What you need to do: Please set down exactly the lines of the listing below from the line containing "63.7 | 31.1 |" through the line containing "60.4 | 28.9 |", both lines included, leaving out all other lines.

Entries provided:
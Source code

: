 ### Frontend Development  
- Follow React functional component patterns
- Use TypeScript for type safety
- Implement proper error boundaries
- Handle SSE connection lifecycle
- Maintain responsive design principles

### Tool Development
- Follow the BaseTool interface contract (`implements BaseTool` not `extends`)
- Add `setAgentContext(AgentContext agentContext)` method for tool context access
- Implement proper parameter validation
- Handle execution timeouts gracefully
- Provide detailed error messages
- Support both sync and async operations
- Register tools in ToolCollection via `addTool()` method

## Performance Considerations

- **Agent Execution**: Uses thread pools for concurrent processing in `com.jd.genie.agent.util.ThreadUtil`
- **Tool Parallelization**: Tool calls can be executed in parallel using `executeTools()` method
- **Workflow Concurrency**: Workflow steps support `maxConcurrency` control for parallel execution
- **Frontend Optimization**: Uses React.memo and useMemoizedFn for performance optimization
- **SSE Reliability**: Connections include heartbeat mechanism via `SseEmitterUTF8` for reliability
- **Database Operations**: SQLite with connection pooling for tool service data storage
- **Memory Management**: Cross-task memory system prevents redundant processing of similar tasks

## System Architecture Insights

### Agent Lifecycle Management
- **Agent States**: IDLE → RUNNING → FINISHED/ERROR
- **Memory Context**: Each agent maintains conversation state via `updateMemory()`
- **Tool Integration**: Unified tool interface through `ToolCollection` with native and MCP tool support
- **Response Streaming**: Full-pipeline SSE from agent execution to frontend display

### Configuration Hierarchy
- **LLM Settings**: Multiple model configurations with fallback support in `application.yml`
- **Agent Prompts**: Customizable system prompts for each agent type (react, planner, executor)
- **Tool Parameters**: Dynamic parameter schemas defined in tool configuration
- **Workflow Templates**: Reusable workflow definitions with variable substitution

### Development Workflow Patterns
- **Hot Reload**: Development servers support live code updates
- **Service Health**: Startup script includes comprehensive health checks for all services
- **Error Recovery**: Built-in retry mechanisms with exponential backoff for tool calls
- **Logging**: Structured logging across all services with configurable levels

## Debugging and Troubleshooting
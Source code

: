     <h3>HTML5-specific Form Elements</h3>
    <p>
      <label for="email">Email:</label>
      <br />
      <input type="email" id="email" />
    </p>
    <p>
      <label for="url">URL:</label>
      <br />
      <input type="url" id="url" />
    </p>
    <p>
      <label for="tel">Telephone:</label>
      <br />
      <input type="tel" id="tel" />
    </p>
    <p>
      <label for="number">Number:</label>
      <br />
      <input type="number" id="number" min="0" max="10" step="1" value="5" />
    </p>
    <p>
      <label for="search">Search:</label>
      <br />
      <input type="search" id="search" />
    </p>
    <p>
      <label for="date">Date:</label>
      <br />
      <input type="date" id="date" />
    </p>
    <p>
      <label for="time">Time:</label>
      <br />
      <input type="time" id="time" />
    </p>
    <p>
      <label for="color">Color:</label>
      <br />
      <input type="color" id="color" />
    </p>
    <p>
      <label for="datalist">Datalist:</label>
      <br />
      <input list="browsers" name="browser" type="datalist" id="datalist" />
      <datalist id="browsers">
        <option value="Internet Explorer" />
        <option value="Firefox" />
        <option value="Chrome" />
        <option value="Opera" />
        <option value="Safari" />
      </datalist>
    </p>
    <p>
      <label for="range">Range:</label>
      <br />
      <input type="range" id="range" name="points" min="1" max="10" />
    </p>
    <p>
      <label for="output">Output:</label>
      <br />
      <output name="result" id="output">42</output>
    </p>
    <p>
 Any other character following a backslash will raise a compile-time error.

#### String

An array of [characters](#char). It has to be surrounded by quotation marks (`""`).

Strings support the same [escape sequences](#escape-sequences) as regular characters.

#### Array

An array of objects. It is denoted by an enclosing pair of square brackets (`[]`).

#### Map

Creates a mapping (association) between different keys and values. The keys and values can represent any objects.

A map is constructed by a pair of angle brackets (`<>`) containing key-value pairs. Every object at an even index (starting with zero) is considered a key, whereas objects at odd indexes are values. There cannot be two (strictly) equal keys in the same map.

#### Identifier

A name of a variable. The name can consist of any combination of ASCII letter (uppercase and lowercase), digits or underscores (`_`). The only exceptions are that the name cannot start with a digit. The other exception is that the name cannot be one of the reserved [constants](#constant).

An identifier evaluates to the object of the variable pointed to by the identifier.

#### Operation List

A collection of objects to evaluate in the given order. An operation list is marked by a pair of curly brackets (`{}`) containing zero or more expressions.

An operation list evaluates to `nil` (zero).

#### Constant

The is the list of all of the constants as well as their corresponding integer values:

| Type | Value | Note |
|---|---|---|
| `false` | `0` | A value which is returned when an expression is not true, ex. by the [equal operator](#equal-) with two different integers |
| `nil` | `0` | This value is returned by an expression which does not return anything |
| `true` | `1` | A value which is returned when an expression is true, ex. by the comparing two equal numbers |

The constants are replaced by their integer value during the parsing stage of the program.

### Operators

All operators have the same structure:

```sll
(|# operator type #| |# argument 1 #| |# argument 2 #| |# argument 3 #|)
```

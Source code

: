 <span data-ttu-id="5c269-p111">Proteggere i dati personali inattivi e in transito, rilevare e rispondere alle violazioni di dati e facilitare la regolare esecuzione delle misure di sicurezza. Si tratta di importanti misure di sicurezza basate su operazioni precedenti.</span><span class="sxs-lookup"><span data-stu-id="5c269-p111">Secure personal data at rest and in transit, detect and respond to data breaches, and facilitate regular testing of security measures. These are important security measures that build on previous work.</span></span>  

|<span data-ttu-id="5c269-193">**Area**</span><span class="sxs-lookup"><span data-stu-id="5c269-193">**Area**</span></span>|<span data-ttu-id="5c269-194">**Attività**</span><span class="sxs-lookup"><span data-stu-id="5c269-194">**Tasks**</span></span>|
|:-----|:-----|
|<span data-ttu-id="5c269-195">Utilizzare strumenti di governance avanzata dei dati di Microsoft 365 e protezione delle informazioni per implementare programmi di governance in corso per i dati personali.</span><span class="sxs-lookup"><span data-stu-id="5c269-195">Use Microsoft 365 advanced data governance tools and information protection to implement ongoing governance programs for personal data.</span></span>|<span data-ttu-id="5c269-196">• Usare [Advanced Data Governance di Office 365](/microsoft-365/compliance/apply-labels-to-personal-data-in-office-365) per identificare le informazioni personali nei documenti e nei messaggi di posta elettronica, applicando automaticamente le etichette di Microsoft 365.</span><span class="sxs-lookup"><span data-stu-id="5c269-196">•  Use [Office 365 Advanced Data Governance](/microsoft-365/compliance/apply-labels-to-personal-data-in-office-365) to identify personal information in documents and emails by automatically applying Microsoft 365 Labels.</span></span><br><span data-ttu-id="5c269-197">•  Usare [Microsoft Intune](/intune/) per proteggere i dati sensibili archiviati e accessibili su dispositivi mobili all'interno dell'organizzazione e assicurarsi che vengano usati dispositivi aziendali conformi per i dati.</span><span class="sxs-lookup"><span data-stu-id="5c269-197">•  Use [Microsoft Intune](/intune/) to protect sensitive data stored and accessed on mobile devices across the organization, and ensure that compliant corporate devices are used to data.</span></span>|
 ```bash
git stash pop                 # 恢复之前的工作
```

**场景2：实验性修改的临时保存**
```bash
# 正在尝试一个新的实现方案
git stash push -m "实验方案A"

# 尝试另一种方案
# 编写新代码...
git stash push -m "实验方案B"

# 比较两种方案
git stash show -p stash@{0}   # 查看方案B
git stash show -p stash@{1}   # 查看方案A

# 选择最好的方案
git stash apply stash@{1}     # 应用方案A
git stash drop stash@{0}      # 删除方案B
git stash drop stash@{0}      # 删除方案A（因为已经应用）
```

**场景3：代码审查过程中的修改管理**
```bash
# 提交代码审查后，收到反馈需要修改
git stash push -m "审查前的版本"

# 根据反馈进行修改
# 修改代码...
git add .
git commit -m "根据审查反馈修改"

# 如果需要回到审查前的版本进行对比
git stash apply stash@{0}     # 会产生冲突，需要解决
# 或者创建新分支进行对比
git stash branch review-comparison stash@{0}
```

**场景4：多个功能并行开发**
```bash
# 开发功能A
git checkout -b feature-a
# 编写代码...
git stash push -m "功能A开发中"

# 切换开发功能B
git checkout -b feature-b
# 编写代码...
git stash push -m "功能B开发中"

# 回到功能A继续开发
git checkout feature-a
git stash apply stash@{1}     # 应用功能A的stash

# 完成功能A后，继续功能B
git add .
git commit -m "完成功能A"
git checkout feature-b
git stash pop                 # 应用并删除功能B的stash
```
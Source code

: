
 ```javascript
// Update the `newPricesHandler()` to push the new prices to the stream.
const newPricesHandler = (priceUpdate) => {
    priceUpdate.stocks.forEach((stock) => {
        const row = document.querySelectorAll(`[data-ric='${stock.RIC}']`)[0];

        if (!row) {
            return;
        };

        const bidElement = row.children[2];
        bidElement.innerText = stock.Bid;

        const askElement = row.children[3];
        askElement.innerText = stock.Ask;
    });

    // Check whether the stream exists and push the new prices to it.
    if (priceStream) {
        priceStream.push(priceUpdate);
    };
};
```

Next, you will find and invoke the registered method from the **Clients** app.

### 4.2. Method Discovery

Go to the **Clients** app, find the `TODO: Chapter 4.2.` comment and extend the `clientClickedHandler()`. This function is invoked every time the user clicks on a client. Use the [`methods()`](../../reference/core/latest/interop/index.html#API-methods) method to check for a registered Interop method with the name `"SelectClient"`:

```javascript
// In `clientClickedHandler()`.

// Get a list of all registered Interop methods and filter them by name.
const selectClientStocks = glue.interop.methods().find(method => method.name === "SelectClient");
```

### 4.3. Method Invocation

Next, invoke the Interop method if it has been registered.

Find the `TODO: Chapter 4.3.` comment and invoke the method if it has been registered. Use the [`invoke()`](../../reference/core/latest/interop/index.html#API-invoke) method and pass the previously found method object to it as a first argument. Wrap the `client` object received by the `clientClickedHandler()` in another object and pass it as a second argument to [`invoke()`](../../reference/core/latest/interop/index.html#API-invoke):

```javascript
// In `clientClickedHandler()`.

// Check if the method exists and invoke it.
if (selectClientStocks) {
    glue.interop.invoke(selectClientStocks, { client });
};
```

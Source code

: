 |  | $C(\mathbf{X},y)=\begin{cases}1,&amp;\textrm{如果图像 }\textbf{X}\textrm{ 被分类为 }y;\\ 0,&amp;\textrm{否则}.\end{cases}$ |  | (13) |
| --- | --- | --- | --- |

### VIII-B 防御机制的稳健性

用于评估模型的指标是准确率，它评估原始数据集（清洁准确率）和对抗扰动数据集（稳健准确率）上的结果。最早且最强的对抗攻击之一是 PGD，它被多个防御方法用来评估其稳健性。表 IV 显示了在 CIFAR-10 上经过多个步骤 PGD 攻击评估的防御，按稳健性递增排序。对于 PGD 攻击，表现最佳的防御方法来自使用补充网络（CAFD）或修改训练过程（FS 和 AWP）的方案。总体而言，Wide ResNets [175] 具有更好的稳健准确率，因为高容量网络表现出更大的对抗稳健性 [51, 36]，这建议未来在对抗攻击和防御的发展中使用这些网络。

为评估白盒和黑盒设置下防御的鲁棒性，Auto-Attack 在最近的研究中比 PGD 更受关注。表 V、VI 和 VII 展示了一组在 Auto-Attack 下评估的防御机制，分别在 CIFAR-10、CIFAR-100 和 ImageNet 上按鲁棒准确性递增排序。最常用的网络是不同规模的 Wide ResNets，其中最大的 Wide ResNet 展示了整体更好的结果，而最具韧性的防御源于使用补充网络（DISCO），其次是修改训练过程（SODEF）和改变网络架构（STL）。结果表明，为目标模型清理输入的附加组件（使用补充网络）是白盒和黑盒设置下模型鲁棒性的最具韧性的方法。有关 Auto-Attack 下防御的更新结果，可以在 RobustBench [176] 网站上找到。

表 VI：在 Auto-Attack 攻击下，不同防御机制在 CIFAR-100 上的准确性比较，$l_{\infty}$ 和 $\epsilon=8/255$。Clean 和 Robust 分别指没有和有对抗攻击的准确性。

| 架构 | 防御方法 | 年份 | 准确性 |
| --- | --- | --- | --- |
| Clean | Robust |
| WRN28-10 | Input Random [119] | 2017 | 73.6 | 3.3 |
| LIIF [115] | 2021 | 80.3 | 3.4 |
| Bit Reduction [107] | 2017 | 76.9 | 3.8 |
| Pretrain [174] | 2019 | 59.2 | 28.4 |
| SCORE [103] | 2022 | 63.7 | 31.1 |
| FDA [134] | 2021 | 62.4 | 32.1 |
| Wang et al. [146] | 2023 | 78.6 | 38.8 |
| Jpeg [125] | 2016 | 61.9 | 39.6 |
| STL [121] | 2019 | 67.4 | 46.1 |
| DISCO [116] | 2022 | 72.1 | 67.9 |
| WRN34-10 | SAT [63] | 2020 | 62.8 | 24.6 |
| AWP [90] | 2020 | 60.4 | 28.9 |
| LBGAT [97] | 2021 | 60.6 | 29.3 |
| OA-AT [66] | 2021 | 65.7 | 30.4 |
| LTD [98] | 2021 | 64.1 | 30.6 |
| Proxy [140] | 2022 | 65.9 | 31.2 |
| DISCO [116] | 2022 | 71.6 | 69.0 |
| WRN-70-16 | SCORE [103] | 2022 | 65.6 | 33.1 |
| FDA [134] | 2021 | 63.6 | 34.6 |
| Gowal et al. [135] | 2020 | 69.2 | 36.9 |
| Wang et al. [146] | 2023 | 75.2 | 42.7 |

Exercise response:
| SCORE [103] | 2022 | 63.7 | 31.1 |
| FDA [134] | 2021 | 62.4 | 32.1 |
| Wang et al. [146] | 2023 | 78.6 | 38.8 |
| Jpeg [125] | 2016 | 61.9 | 39.6 |
| STL [121] | 2019 | 67.4 | 46.1 |
| DISCO [116] | 2022 | 72.1 | 67.9 |
| WRN34-10 | SAT [63] | 2020 | 62.8 | 24.6 |
| AWP [90] | 2020 | 60.4 | 28.9 |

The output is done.